戦いは数だと言いますがちょっと多すぎます。
森は氾濫した。
ちょっと間引きしますね?
振動感知が徐々に大きくなる地面の揺れを伝えてくる、間違いなくこっちに向かってきているようだ。
『アイビー、あの中にはボス的な何かが居る、そいつは赤の神が俺を試す為に用意したものだ、だから奴は俺が相手する、アイビーは』
(では私は御主人様の神聖なる戦いを、他の有象無象が邪魔しないよう処理いたしましょう)
やや被り気味に告げてくる、やはりアイビーは出来る蔦だ、こちらで考えるより早く頼もうとしていた事の返答を導き出す、言ってる事がやや大袈裟だが。
『よろしく頼むよ、でも無理はしないように、あと連中がこちらを無視して街の方に向かうようなら正面からじゃなくていいから足止めをお願いできるかい? 全部じゃなくていいから』
(おまかせください、ただもし森の外に御主人様が出られるようであれば、その時は土の術は控えられたほうがよろしいかもしれません)
『なるほど、声の主と結び付けられ難くするためだね』
(はい、御主人様の術はかなり特殊ですので、同じ術を見られればあの人種じゃなくとも話を聞いた者ならそう思うかと)
『わかった、でも他の術もかなり特殊なんだよね……まあその時は何か考えるか』
アイビーの頭のキレが凄い、これは俺ももっと頑張らないと見限られてしまいそうだ。
だがまずは相手を釣るための一撃だ、こちらに気がついてもらわないといけない、周囲の取り巻きを罠に嵌める為にも。
最新型の黒い触手を展開する、魔力操作に特化した結果何故かこうなった、推測だが黒い子様の影響だろう、肩から6本腰から4本、俺を中心として扇状に先端が向くように配置、敵がまだ見えていないから当たればラッキー程度だが一つでも気付かれれば問題ないだろう。

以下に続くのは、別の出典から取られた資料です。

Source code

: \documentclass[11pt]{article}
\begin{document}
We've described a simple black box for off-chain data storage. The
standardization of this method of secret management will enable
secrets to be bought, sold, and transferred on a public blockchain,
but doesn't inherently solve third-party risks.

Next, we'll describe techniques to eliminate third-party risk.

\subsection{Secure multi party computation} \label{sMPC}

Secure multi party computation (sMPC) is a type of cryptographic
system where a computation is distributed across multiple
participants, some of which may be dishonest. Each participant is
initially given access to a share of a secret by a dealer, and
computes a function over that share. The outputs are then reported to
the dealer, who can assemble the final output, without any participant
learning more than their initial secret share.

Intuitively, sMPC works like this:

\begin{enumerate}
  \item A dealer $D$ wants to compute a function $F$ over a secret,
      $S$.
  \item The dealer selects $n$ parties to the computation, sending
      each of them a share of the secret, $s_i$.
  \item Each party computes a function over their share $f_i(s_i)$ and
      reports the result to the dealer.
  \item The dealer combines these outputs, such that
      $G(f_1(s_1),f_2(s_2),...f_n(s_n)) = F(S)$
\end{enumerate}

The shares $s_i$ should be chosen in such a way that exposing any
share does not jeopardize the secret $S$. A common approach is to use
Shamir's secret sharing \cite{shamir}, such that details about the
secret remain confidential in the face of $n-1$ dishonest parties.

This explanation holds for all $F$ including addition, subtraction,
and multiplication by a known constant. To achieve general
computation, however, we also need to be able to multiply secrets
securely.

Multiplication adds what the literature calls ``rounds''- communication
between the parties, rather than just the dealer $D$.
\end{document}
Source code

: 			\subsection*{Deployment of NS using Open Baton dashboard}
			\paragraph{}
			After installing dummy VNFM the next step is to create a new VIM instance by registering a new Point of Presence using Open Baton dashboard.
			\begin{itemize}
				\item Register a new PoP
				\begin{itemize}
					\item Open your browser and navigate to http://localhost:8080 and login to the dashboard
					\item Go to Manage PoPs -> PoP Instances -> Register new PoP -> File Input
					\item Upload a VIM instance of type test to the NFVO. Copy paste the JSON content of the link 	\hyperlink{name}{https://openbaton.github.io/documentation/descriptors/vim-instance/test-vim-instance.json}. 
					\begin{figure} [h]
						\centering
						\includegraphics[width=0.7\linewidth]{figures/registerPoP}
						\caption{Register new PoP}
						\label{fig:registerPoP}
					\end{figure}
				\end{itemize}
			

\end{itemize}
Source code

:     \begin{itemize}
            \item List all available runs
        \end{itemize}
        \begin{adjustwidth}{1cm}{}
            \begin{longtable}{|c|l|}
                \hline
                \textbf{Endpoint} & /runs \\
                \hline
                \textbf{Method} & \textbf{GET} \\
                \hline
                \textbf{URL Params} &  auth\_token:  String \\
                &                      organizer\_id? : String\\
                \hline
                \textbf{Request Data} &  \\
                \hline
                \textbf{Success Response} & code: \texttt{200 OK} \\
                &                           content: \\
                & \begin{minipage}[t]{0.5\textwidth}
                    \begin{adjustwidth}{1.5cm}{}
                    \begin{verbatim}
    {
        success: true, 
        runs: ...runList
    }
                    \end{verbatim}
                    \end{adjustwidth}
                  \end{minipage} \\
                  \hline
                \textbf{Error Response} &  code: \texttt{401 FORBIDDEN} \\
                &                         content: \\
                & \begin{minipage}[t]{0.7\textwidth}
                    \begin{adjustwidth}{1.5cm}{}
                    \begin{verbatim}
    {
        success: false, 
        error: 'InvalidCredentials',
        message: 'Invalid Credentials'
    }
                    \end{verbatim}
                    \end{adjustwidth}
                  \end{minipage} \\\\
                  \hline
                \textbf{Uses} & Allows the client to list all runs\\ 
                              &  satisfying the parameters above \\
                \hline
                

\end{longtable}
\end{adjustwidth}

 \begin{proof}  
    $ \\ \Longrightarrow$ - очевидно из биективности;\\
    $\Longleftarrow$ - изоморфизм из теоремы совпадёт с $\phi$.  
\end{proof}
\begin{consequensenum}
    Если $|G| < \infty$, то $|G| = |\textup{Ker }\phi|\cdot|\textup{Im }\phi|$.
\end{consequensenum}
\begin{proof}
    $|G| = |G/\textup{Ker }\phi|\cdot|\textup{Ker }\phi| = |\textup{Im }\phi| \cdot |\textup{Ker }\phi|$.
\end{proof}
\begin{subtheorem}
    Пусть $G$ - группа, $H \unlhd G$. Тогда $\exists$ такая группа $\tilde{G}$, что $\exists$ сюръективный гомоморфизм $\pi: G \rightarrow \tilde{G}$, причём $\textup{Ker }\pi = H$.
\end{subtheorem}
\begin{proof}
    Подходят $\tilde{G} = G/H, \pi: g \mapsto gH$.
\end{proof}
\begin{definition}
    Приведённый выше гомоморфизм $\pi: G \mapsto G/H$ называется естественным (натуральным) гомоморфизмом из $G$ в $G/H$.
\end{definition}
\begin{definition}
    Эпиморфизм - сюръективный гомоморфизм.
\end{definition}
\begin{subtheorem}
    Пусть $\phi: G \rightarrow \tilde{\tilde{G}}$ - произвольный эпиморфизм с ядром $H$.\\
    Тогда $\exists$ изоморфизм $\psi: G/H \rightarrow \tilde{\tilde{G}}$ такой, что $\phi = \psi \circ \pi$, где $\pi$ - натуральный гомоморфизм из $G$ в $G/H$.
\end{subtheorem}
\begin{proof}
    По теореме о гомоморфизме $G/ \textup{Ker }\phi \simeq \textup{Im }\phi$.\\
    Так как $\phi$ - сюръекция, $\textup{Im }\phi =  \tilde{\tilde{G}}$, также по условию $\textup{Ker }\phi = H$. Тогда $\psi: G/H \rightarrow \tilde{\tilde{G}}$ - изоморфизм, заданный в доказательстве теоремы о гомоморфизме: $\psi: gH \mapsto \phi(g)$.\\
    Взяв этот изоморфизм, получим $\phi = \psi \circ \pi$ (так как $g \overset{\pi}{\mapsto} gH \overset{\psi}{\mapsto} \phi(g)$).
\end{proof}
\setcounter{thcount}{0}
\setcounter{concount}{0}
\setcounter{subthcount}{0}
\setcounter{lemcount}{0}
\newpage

コンソールを表示、触手を起点に放射、威力は最大、使う魔法は<石弾>、3センチほどの石の礫を飛ばす、ただし弾には木ネジ風の荒いねじ切りを施し、鋭い回転を加えた森の樹も貫通できる仕様だ、当たった樹が傷むかもしれないが燃えるよりはマシだろう、できるだけ視界内の射線から樹をずらして、発射、当たったのかもわからないが今はこれでいい、次を用意する。
感知範囲に魔物の陰、どうやら上手く釣れたらしい、賑やかになってきた、効果範囲に入ったものから順に<閃光爆雷>の魔法を飛ばす。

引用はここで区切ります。